### What you are asked to do
Whenever a line in the material below includes "Flight", copy that line.

### Dataset extract
• • • • •

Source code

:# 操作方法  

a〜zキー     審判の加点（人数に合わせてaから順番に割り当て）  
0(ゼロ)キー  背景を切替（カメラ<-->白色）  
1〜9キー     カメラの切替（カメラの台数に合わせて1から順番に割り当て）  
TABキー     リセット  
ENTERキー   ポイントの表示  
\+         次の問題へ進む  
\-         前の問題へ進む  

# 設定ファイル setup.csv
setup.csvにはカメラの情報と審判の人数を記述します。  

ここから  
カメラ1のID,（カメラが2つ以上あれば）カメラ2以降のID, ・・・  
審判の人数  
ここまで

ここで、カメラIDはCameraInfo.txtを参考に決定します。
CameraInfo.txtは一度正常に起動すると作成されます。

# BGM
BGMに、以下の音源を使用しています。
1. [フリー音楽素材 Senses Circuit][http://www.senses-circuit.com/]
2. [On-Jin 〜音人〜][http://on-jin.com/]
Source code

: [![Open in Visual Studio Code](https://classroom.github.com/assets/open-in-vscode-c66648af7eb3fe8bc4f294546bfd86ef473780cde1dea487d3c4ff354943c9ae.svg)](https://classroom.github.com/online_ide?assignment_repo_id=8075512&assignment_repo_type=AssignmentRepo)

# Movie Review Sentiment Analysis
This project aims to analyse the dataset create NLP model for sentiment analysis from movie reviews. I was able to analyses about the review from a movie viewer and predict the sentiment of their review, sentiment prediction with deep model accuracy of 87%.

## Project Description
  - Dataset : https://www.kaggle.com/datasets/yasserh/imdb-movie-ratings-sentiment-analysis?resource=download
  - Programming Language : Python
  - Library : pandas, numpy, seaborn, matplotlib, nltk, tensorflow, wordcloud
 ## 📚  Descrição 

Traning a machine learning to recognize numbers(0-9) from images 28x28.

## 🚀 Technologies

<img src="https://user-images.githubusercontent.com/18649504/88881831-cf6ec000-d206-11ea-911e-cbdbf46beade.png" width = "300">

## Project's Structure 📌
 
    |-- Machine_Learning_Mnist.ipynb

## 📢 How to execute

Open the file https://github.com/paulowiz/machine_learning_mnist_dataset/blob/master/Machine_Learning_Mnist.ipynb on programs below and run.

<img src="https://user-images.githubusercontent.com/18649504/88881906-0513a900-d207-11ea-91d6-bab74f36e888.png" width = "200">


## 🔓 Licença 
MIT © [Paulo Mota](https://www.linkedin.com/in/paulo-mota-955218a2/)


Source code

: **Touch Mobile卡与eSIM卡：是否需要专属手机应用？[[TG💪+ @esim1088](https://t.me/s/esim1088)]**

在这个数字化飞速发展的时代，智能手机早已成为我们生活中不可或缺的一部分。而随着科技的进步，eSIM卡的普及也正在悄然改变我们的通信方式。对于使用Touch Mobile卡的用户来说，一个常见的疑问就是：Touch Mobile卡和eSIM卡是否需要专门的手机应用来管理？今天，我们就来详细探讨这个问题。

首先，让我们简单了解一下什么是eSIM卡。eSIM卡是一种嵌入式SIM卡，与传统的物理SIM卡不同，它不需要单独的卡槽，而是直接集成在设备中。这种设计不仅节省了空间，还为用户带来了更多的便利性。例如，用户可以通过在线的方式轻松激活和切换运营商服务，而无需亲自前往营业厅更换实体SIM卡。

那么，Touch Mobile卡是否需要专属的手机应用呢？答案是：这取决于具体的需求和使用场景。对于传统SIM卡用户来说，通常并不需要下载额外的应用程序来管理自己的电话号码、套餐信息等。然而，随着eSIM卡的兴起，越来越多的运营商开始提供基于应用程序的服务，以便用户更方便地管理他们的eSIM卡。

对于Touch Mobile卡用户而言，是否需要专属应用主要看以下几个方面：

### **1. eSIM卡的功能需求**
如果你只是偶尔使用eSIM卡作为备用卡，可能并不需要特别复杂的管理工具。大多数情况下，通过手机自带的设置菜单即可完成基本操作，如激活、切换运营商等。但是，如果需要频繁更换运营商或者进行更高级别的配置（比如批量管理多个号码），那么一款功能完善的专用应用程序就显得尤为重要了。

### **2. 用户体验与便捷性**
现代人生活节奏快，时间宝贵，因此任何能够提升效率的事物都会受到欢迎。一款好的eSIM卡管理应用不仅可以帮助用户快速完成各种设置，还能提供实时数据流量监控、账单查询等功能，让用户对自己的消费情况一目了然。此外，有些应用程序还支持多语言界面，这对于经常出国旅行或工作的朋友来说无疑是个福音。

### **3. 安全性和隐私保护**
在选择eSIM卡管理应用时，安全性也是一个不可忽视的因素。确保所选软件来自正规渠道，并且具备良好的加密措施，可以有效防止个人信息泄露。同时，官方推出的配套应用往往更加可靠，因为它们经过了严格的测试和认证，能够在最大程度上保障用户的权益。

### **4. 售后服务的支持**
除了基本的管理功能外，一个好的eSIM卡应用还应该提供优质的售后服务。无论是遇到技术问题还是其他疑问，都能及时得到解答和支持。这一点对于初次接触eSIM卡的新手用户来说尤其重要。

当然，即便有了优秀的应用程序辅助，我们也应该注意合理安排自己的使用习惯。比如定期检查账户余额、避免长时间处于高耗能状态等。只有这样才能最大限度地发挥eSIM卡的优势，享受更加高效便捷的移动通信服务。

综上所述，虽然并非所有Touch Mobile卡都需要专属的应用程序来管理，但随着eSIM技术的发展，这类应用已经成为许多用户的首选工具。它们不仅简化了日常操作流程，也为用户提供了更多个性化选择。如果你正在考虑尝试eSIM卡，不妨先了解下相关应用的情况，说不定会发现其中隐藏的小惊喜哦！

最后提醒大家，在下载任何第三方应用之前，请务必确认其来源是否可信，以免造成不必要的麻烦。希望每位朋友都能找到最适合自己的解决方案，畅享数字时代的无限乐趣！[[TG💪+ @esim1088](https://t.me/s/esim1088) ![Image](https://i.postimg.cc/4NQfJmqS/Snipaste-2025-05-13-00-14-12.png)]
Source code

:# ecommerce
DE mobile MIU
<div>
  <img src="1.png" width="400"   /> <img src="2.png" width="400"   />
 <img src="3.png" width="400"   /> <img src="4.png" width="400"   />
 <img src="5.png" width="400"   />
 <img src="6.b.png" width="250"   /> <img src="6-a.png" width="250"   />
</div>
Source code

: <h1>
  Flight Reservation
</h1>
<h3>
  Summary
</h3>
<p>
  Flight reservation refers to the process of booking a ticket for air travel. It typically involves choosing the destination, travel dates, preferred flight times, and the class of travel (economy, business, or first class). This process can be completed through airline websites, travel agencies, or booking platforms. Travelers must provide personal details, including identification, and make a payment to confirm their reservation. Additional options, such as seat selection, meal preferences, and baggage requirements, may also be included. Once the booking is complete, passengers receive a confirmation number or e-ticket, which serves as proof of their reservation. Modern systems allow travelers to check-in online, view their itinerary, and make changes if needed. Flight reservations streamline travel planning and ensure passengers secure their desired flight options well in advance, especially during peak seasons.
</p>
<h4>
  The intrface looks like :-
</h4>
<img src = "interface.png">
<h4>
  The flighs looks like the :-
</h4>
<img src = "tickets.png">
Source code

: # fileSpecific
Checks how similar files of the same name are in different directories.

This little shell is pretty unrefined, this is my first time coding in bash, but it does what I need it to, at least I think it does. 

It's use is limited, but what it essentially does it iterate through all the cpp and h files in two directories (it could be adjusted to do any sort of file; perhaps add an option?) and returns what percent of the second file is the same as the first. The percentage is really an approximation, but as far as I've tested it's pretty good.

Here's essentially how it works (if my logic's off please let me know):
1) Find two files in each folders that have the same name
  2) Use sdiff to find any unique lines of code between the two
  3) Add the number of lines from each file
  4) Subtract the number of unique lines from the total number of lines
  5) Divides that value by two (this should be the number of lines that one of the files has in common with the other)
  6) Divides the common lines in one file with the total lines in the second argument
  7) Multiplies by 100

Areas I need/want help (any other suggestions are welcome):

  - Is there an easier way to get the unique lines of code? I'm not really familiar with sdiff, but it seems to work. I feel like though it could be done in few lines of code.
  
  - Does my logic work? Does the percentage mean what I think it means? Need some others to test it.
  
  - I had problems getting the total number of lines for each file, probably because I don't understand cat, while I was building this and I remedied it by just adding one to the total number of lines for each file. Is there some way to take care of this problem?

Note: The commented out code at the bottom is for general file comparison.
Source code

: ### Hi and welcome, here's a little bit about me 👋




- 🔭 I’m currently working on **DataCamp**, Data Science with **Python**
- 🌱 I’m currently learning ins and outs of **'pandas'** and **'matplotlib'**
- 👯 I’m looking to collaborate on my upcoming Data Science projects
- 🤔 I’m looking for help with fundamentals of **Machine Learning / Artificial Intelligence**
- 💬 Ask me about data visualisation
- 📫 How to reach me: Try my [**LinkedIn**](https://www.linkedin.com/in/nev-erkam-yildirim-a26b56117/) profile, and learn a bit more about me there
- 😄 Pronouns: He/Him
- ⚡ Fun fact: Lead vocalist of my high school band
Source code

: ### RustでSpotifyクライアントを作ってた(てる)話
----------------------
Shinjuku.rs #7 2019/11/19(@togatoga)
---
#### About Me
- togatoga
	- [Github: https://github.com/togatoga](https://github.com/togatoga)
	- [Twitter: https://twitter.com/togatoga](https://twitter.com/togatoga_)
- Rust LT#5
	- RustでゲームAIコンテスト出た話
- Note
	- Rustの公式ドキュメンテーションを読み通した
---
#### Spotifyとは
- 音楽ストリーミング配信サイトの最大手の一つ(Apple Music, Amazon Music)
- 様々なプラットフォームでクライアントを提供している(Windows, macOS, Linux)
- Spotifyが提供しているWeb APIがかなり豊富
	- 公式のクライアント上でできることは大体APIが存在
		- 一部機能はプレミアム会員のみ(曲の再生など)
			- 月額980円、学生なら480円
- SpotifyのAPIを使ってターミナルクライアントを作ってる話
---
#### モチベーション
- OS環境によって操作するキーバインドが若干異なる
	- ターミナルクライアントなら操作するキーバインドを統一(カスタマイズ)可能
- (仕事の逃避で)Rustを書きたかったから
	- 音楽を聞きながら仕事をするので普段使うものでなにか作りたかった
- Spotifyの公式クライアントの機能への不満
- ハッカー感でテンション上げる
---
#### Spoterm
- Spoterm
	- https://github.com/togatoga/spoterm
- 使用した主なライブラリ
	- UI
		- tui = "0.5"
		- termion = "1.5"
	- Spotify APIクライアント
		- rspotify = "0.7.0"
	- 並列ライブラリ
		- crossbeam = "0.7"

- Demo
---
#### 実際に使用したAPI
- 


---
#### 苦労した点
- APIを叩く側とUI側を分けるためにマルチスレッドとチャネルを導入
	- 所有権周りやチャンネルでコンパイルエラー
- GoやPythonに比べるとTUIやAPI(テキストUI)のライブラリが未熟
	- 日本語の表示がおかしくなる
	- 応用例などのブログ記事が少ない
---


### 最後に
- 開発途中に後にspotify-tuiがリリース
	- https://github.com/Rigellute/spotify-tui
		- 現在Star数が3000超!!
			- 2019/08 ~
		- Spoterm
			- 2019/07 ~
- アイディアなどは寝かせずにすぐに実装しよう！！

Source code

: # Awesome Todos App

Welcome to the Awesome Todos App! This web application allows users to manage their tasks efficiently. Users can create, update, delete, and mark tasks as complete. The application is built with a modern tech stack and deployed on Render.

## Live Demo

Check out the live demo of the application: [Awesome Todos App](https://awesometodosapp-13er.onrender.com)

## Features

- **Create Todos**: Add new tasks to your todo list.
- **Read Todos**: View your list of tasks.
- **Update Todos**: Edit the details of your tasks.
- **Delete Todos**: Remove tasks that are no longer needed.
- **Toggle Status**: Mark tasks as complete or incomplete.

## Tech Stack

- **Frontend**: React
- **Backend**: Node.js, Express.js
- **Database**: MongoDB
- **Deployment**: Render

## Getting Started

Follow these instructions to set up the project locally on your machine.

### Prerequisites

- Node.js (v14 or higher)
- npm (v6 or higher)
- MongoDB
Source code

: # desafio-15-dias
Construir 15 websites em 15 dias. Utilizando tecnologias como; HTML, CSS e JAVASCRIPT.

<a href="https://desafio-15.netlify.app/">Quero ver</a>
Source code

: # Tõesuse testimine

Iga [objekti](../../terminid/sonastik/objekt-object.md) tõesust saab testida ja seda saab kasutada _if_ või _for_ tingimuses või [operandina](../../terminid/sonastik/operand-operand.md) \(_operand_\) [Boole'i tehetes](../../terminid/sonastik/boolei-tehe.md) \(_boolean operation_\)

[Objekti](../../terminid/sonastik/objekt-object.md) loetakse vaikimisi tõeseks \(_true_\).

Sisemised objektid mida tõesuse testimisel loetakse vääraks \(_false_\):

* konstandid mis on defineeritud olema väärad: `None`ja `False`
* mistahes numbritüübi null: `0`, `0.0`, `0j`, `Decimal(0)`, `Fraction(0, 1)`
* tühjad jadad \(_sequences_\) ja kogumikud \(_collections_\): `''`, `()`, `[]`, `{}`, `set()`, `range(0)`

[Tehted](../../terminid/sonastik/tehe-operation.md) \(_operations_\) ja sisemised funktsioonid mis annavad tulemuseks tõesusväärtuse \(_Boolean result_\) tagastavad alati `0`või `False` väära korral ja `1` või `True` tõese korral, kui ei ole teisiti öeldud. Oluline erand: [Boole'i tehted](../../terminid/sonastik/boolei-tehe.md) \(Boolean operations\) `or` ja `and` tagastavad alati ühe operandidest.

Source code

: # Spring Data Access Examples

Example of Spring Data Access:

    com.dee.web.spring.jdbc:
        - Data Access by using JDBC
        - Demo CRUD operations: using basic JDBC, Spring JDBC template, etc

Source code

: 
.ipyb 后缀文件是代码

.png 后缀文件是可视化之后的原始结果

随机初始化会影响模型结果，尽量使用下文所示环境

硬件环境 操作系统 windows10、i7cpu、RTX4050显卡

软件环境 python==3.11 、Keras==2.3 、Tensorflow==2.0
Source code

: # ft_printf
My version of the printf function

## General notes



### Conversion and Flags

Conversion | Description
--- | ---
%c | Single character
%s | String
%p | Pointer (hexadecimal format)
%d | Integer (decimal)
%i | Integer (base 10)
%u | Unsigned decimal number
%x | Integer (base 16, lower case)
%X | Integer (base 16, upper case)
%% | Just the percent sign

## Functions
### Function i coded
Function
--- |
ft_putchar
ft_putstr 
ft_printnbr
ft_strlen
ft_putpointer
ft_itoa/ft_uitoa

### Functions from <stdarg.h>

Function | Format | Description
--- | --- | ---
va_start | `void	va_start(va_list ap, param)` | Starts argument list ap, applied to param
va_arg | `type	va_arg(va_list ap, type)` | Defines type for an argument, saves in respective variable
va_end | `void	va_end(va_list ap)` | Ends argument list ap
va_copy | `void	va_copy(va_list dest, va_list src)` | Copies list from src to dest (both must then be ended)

• • • • •

### Reply to the task
  Flight Reservation
  Flight reservation refers to the process of booking a ticket for air travel. It typically involves choosing the destination, travel dates, preferred flight times, and the class of travel (economy, business, or first class). This process can be completed through airline websites, travel agencies, or booking platforms. Travelers must provide personal details, including identification, and make a payment to confirm their reservation. Additional options, such as seat selection, meal preferences, and baggage requirements, may also be included. Once the booking is complete, passengers receive a confirmation number or e-ticket, which serves as proof of their reservation. Modern systems allow travelers to check-in online, view their itinerary, and make changes if needed. Flight reservations streamline travel planning and ensure passengers secure their desired flight options well in advance, especially during peak seasons.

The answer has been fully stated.